Wednesday, December 01, 2010
Defenders of Mohamed Osman Mohamud are already arguing to the press that he was set up and in court that he was entrapped. Every state recognizes a defense that argues a defendant was "entrapped," but most of them define it narrowly, as do the federal courts.
The debate in entrapment law has been between the "objective" view, which asks whether law enforcement went too far, and the "subjective" view, which asks whether the defendant was predisposed to do it.
The "objective" view is famously hard to quantify. Justice Frankfurter, in language reminiscent of Justice Stewart's "know it when I see it" definition of obscenity, explained that entrapment is established when "police conduct ... falls below standards, to which common feelings respond, for the proper use of governmental power." More practically, the inquiry is whether the police action would be likely to induce wrongdoing in a person who would otherwise resist ordinary temptation.
The "subjective" test is famously hard to meet. It focuses on whether the defendant was "predisposed" to commit the offense, defined to mean that they were "ready and willing" to do it if presented with a favorable (or even very, very favorable) opportunity to do so. The subjective test is the one most states and the federal courts apply today. The best proof that a person was predisposed to do something is, as here, that he did it.
Under either test, at least based on what we know today, this sting operation should pass legal muster. It isn't below "common feelings" for the FBI to aggressively seek out those who would bomb a downtown Christmas tree lighting by providing them the opportunity and testing their resolve. The defense is already pointing to an allegedly incomplete tape of an early session with agents -- in which, they will claim, the critical agreement was forged and inducement was dangled. But it sounds like agents went out of their way in subsequent meetings to offer the defendant a chance to pull out and demonstrate his lack of predisposition, which he did not do. Given the context, that should be enough.
However, the fact that the government sting passes legal muster does not answer all of the troubling questions it raises. The most troubling questions, of course, are how a teenage citizen of this country could hate it so much and how many other such young people are out there.

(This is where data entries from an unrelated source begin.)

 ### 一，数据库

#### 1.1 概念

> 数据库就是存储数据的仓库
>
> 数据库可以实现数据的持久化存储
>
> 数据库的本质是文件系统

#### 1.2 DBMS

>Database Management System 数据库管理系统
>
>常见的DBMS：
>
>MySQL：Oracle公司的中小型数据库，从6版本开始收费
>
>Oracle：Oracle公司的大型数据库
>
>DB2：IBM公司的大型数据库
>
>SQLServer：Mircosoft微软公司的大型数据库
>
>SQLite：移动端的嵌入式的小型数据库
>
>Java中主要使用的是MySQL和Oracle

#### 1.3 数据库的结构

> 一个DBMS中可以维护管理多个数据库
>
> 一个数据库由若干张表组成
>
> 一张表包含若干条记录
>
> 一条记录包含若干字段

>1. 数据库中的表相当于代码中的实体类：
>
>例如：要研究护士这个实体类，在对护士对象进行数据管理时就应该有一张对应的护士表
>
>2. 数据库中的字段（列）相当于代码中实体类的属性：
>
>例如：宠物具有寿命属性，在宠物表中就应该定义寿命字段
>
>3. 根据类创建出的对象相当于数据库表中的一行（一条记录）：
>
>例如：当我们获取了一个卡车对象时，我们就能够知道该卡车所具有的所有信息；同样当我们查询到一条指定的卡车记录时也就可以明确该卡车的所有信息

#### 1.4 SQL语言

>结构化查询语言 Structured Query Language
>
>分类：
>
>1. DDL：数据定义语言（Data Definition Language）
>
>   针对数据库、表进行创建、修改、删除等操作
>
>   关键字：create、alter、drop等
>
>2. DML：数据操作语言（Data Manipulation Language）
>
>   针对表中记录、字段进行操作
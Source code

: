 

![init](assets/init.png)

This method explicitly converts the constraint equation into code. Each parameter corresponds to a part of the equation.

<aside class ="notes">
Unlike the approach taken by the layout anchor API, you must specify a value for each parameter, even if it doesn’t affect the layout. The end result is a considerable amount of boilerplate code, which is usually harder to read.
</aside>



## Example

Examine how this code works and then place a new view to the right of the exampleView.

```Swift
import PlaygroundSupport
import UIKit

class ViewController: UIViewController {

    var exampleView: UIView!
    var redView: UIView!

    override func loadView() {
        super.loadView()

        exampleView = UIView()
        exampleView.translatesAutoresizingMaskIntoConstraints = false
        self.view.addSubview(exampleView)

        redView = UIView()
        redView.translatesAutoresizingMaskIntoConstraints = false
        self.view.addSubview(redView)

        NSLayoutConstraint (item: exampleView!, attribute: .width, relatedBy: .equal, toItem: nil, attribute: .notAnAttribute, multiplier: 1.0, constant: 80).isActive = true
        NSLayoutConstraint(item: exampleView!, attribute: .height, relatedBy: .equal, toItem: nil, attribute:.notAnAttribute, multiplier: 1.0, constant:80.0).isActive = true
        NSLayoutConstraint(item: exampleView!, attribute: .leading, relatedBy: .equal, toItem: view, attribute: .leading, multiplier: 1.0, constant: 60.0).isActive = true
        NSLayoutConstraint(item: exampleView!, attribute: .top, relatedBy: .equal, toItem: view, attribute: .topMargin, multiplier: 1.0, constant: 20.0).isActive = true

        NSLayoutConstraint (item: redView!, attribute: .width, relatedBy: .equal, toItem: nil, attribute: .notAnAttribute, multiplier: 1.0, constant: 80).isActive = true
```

The sting operation in this case had to proceed virtually to the final step to ensure that the government would have sufficient evidence to prove the single count of attempt. Attempt requires substantial steps, if not the last ones. There was no conspiracy to charge here, much less an enterprise, because the only people the defendant ever conspired with were federal agents. All those resources had only one teenage target.
As a matter of law, I don't have a problem with going after domestic terrorism one predisposed teenager at a time. But as a matter of policy, it seems frightfully inefficient. Ideally, our policy would not be to lure teenagers, but to ensure that they aren't lured by others; to go after the real bad guys, the ones who train and arm and incite these kids to violence.
When you lure a kid, you eliminate a risk that may or may not have been realized: A kid who might never have committed a crime gets incapacitated. While I certainly don't think he has any claim to being blameless, and I would hope his successful prosecution would deter others from going down that road, fighting terrorism one predisposed teenager at a time seems like a very costly and inefficient means to wage a war.